The Tuareg tribes, nomadic peoples who still inhabit large sections of the Sahara, have ornate versions of what they call the Agadez cross.  While there are numerous interpretations of its meanings, one is that these crosses represent the four corners of the Earth and provide a metaphysical and spiritual compass for those who were always on the move.  I was fortunate to obtain an Agadez cross in the form of a pendant from an artist who is a member of a Tuareg tribe.  I have added that to my Navajo, Celtic, Spanish, Ethiopian and Western crosses.  From each, I draw a distinct sense of inspiration and reverence.

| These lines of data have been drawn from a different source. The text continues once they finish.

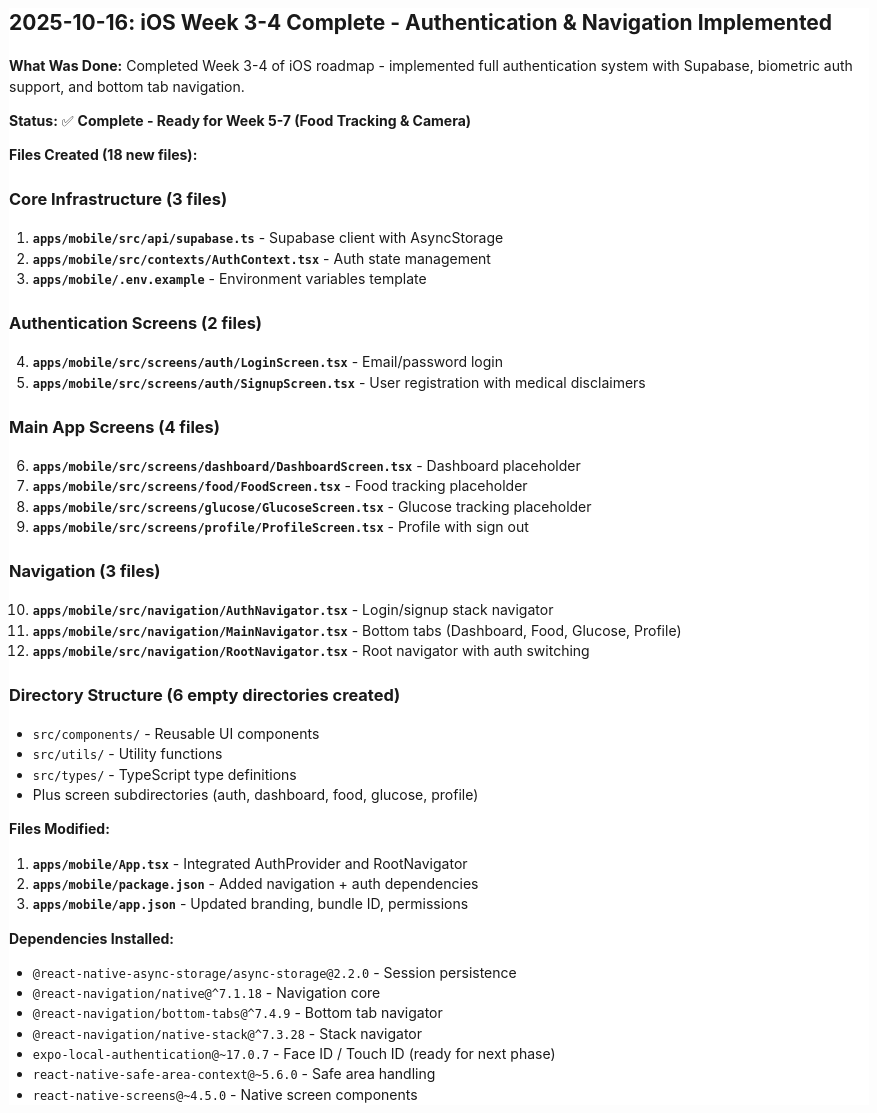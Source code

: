 
## 2025-10-16: iOS Week 3-4 Complete - Authentication & Navigation Implemented

**What Was Done:**
Completed Week 3-4 of iOS roadmap - implemented full authentication system with Supabase, biometric auth support, and bottom tab navigation.

**Status:**
✅ **Complete - Ready for Week 5-7 (Food Tracking & Camera)**

**Files Created (18 new files):**

### Core Infrastructure (3 files)
1. **`apps/mobile/src/api/supabase.ts`** - Supabase client with AsyncStorage
2. **`apps/mobile/src/contexts/AuthContext.tsx`** - Auth state management
3. **`apps/mobile/.env.example`** - Environment variables template

### Authentication Screens (2 files)
4. **`apps/mobile/src/screens/auth/LoginScreen.tsx`** - Email/password login
5. **`apps/mobile/src/screens/auth/SignupScreen.tsx`** - User registration with medical disclaimers

### Main App Screens (4 files)
6. **`apps/mobile/src/screens/dashboard/DashboardScreen.tsx`** - Dashboard placeholder
7. **`apps/mobile/src/screens/food/FoodScreen.tsx`** - Food tracking placeholder
8. **`apps/mobile/src/screens/glucose/GlucoseScreen.tsx`** - Glucose tracking placeholder
9. **`apps/mobile/src/screens/profile/ProfileScreen.tsx`** - Profile with sign out

### Navigation (3 files)
10. **`apps/mobile/src/navigation/AuthNavigator.tsx`** - Login/signup stack navigator
11. **`apps/mobile/src/navigation/MainNavigator.tsx`** - Bottom tabs (Dashboard, Food, Glucose, Profile)
12. **`apps/mobile/src/navigation/RootNavigator.tsx`** - Root navigator with auth switching

### Directory Structure (6 empty directories created)
- `src/components/` - Reusable UI components
- `src/utils/` - Utility functions
- `src/types/` - TypeScript type definitions
- Plus screen subdirectories (auth, dashboard, food, glucose, profile)

**Files Modified:**
1. **`apps/mobile/App.tsx`** - Integrated AuthProvider and RootNavigator
2. **`apps/mobile/package.json`** - Added navigation + auth dependencies
3. **`apps/mobile/app.json`** - Updated branding, bundle ID, permissions

**Dependencies Installed:**
- `@react-native-async-storage/async-storage@2.2.0` - Session persistence
- `@react-navigation/native@^7.1.18` - Navigation core
- `@react-navigation/bottom-tabs@^7.4.9` - Bottom tab navigator
- `@react-navigation/native-stack@^7.3.28` - Stack navigator
- `expo-local-authentication@~17.0.7` - Face ID / Touch ID (ready for next phase)
- `react-native-safe-area-context@~5.6.0` - Safe area handling
- `react-native-screens@~4.5.0` - Native screen components
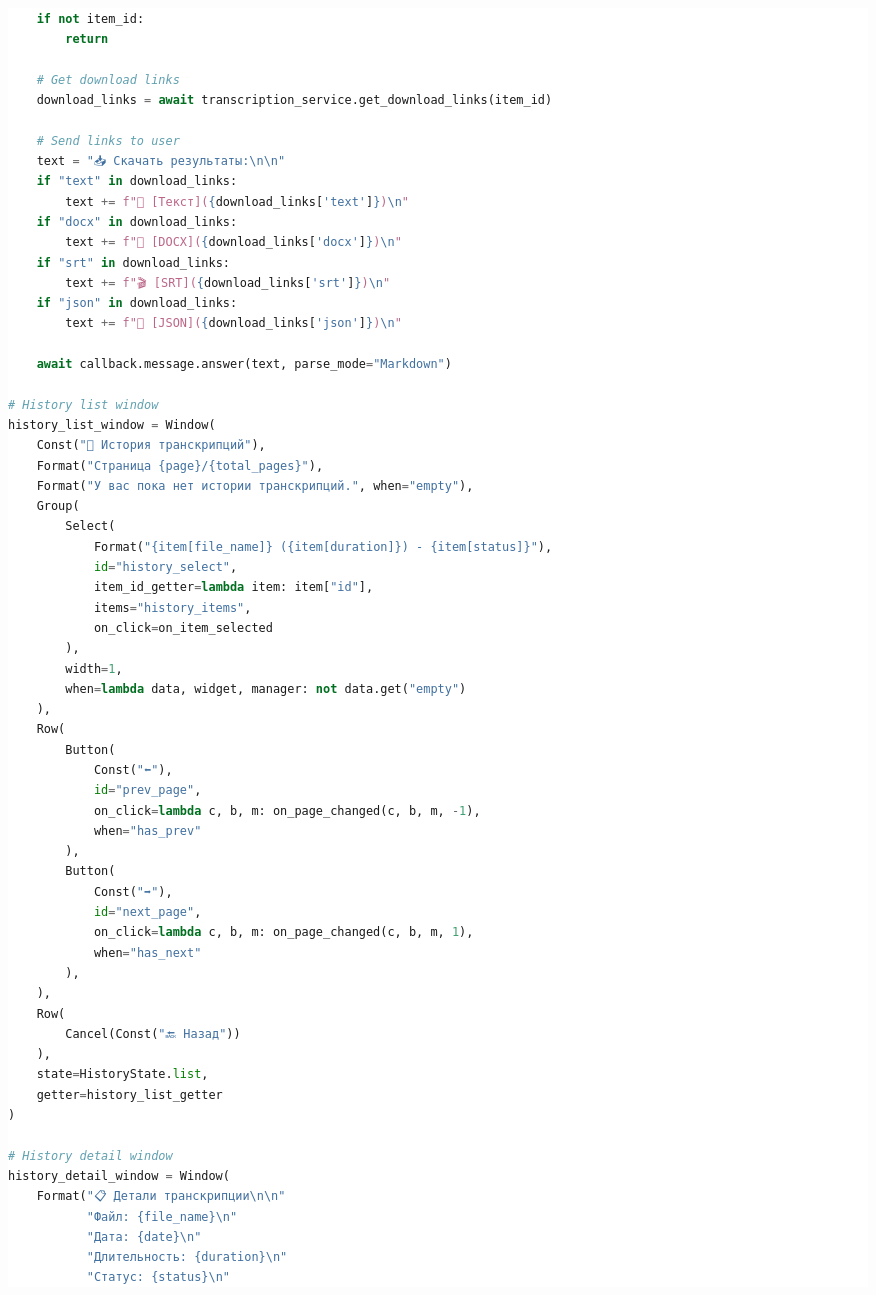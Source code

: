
 ```python
    if not item_id:
        return
    
    # Get download links
    download_links = await transcription_service.get_download_links(item_id)
    
    # Send links to user
    text = "📥 Скачать результаты:\n\n"
    if "text" in download_links:
        text += f"📝 [Текст]({download_links['text']})\n"
    if "docx" in download_links:
        text += f"📄 [DOCX]({download_links['docx']})\n"
    if "srt" in download_links:
        text += f"🎬 [SRT]({download_links['srt']})\n"
    if "json" in download_links:
        text += f"🔧 [JSON]({download_links['json']})\n"
    
    await callback.message.answer(text, parse_mode="Markdown")

# History list window
history_list_window = Window(
    Const("📜 История транскрипций"),
    Format("Страница {page}/{total_pages}"),
    Format("У вас пока нет истории транскрипций.", when="empty"),
    Group(
        Select(
            Format("{item[file_name]} ({item[duration]}) - {item[status]}"),
            id="history_select",
            item_id_getter=lambda item: item["id"],
            items="history_items",
            on_click=on_item_selected
        ),
        width=1,
        when=lambda data, widget, manager: not data.get("empty")
    ),
    Row(
        Button(
            Const("⬅️"),
            id="prev_page",
            on_click=lambda c, b, m: on_page_changed(c, b, m, -1),
            when="has_prev"
        ),
        Button(
            Const("➡️"),
            id="next_page",
            on_click=lambda c, b, m: on_page_changed(c, b, m, 1),
            when="has_next"
        ),
    ),
    Row(
        Cancel(Const("🔙 Назад"))
    ),
    state=HistoryState.list,
    getter=history_list_getter
)

# History detail window
history_detail_window = Window(
    Format("📋 Детали транскрипции\n\n"
           "Файл: {file_name}\n"
           "Дата: {date}\n"
           "Длительность: {duration}\n"
           "Статус: {status}\n"
```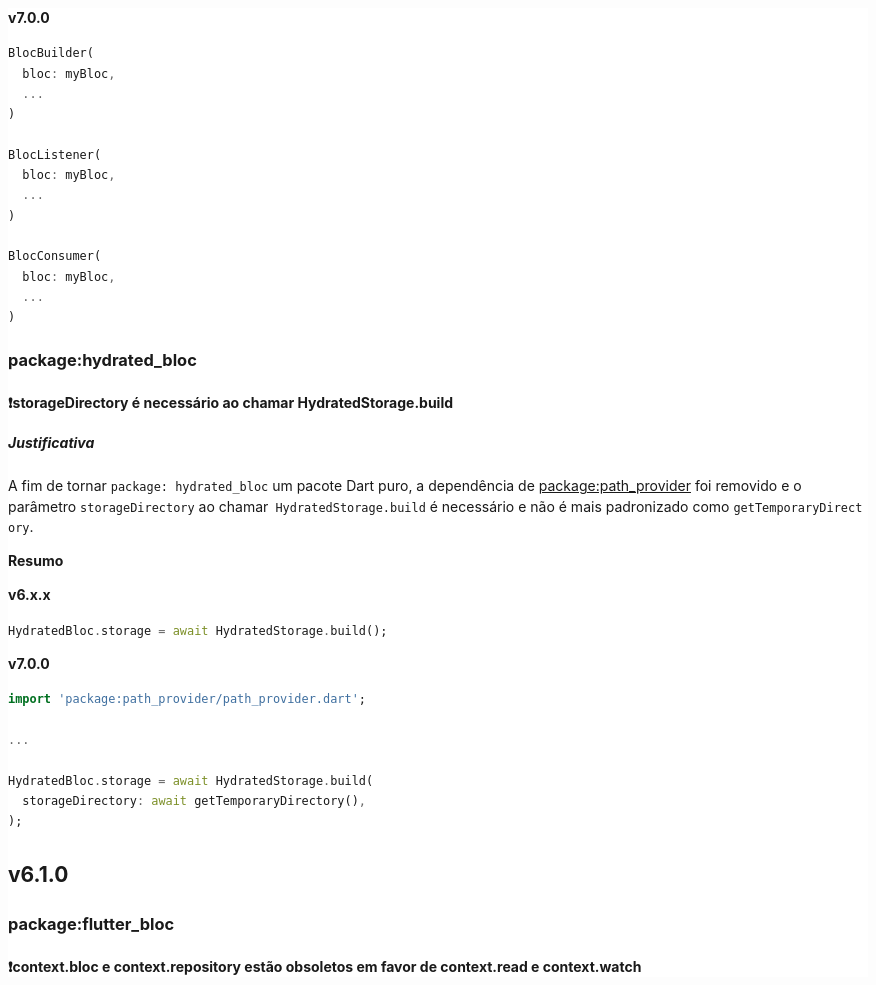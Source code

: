 **v7.0.0**

```dart
BlocBuilder(
  bloc: myBloc,
  ...
)

BlocListener(
  bloc: myBloc,
  ...
)

BlocConsumer(
  bloc: myBloc,
  ...
)
```

### package:hydrated_bloc

#### ❗storageDirectory é necessário ao chamar HydratedStorage.build

##### Justificativa

A fim de tornar `package: hydrated_bloc` um pacote Dart puro, a dependência de [package:path_provider](https://pub.dev/packages/path_provider) foi removido e o parâmetro `storageDirectory` ao chamar` HydratedStorage.build` é necessário e não é mais padronizado como `getTemporaryDirectory`.

**Resumo**

**v6.x.x**

```dart
HydratedBloc.storage = await HydratedStorage.build();
```

**v7.0.0**

```dart
import 'package:path_provider/path_provider.dart';

...

HydratedBloc.storage = await HydratedStorage.build(
  storageDirectory: await getTemporaryDirectory(),
);
```

## v6.1.0

### package:flutter_bloc

#### ❗context.bloc e context.repository estão obsoletos em favor de context.read e context.watch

What does this form, then, mean in the EnneaCross ™?  I have come to understand it as an archetype for what may be the most profound question that we humans face:  how does our human, psychological, conditioned, finite nature represented by the horizontal line, relate to our Infinite, liberated, Essential nature, represented by the vertical line?

In my own experience, I’m aware of the contradictory nature, the push and pull between these dimensions, with their unique forms of magnetism, within myself.  While at times this can seem like a burden, it’s been mostly a gift to experience the great dimensions of consciousness that somehow take root in the fullness of my humanity.  And perhaps the greatest gift is the clear invitation to embrace and fully accept both dimensions in the midst of exploring the most authentic relationship between the two at any given moment.

As I continue to write and deepen in the insights offered, the sacredness of this works is undeniable.  This I know–we each have many spiritual crossings that we make to our wholeness.